We are interested in developing machine learning and large-scale data mining methods for the analysis, modeling and control of large real-world networks and processes that take place over them. We addressed mainly two problems: network inference and influence maximization.
Network inference Observing a diffusion process often reduces to noting when nodes (people, blogs, etc.) reproduce a piece of information, get infected by a virus, or buy a product. Epidemiologists can observe when people become ill but they cannot tell who infected them or how many exposures and how much time was necessary for the infection to take hold. In information propagation, we observe when a blog mentions a piece of information. However if, as is often the case, the bloggers do not link to their sources, we do not know where they acquired the information or how long it took them to post it. Finally, viral marketers can track when customers buy products or subscribe to services, but typically cannot observe who influenced customers' decisions, how long they took to make up their minds, or when they passed recommendations on to other customers. We observe where and when but not how or why information (be it in the form of a virus, a meme, or a decision) propagates through a population of individuals. The mechanism underlying the process is hidden. However, the mechanism is of outstanding interest, since understanding diffusion is necessary for stopping infections, predicting meme propagation, or maximizing sales of a product.
In our work, we formulated a generative probabilistic model of diffusion that aims to describe realistically how diffusion occurs over time in a network. First, we developed two algorithms, NetInf [ ] and MultiTree [ ], which use submodular optimization to infer the structure of a diffusion network from diffusion traces. We demonstrate the effectiveness of our algorithm by tracing information cascades in a set of 170 million blogs and news articles from 3.3 million sites over a one year period. We find that the diffusion network of news tends to have a core-periphery structure with a small set of core media sites that diffuse information to the rest of the Web.
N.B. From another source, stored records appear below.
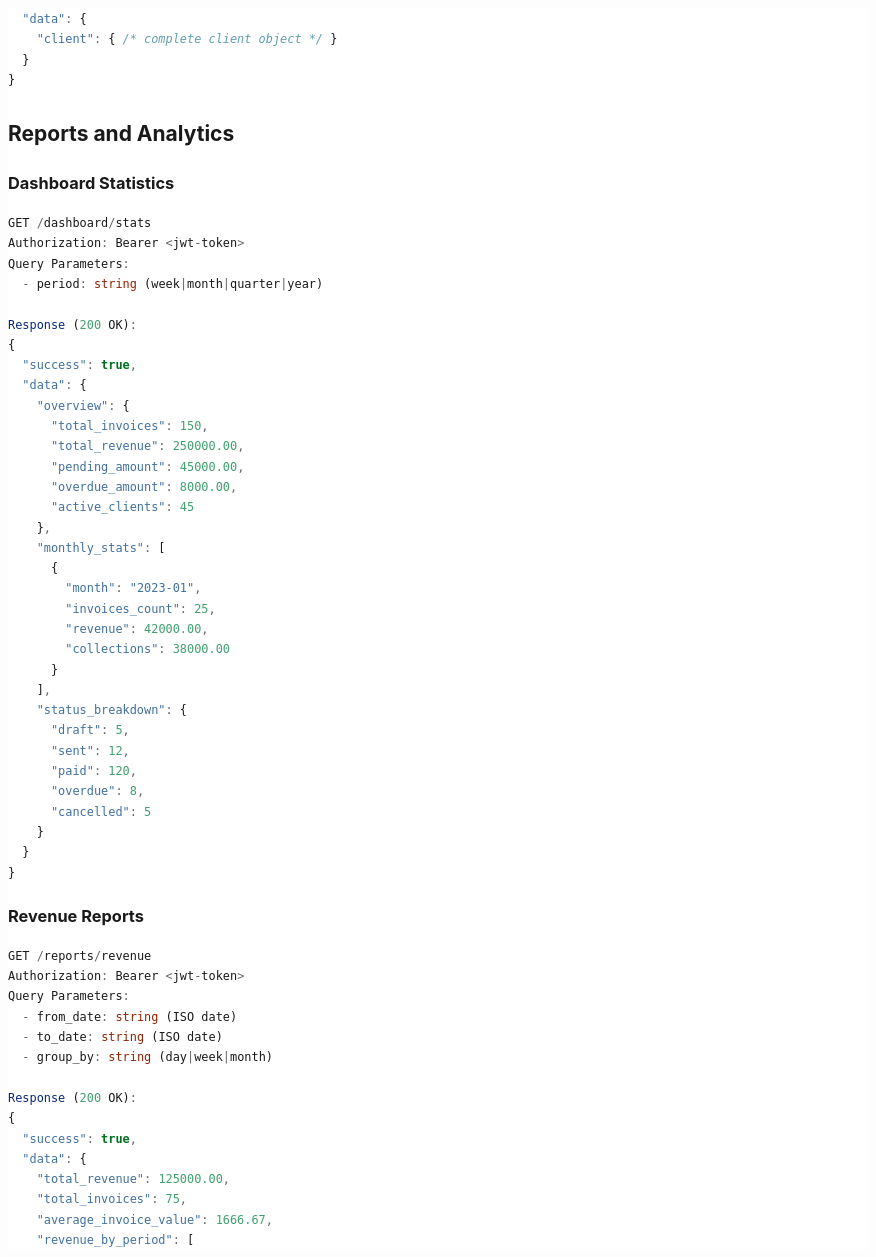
 ```typescript
  "data": {
    "client": { /* complete client object */ }
  }
}
```

## Reports and Analytics

### Dashboard Statistics
```typescript
GET /dashboard/stats
Authorization: Bearer <jwt-token>
Query Parameters:
  - period: string (week|month|quarter|year)

Response (200 OK):
{
  "success": true,
  "data": {
    "overview": {
      "total_invoices": 150,
      "total_revenue": 250000.00,
      "pending_amount": 45000.00,
      "overdue_amount": 8000.00,
      "active_clients": 45
    },
    "monthly_stats": [
      {
        "month": "2023-01",
        "invoices_count": 25,
        "revenue": 42000.00,
        "collections": 38000.00
      }
    ],
    "status_breakdown": {
      "draft": 5,
      "sent": 12,
      "paid": 120,
      "overdue": 8,
      "cancelled": 5
    }
  }
}
```

### Revenue Reports
```typescript
GET /reports/revenue
Authorization: Bearer <jwt-token>
Query Parameters:
  - from_date: string (ISO date)
  - to_date: string (ISO date)
  - group_by: string (day|week|month)

Response (200 OK):
{
  "success": true,
  "data": {
    "total_revenue": 125000.00,
    "total_invoices": 75,
    "average_invoice_value": 1666.67,
    "revenue_by_period": [
```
However, both algorithms force the transmission rates between all nodes to be fixed and static -- and not inferred. To overcome this limitation, we then developed the algorithm NetRate [ ], which allows transmission at different rates across different edges, possibly time-varying, so that we can infer temporally heterogeneous interactions within a network. NetRate infers both structure and the temporal dynamics of the underlying network with provable guarantees using convex optimization. We study the evolution of information pathways in the online media space and find that information pathways for general recurrent topics are more stable across time than for on-going news events. Clusters of news media sites and blogs often emerge and vanish in matter of days for on-going news events. Major events involving civil population, such as the Libyan's Civil War, lead to an increased amount of information pathways among blogs as well as in the overall increase in the network centrality of blogs and social media sites.
Influence maximization In this problem, one aims to select the most influential source node set of a given size in a diffusion network. A diffusion process that starts in such an influential set of nodes is expected to reach the greatest number of nodes in the network. Although the problem depends dramatically on the underlying temporal dynamics of the network, this was largely unexplored. In our work, we developed an influence estimation, InfluMax [ ], which accounts for the temporal dynamics underlying diffusion processes [ ]. Later, we developed a very efficient influence estimation method, ContInEst [ ], which can be used in combination with InfluMax to scale up influence maximization to networks with million of nodes.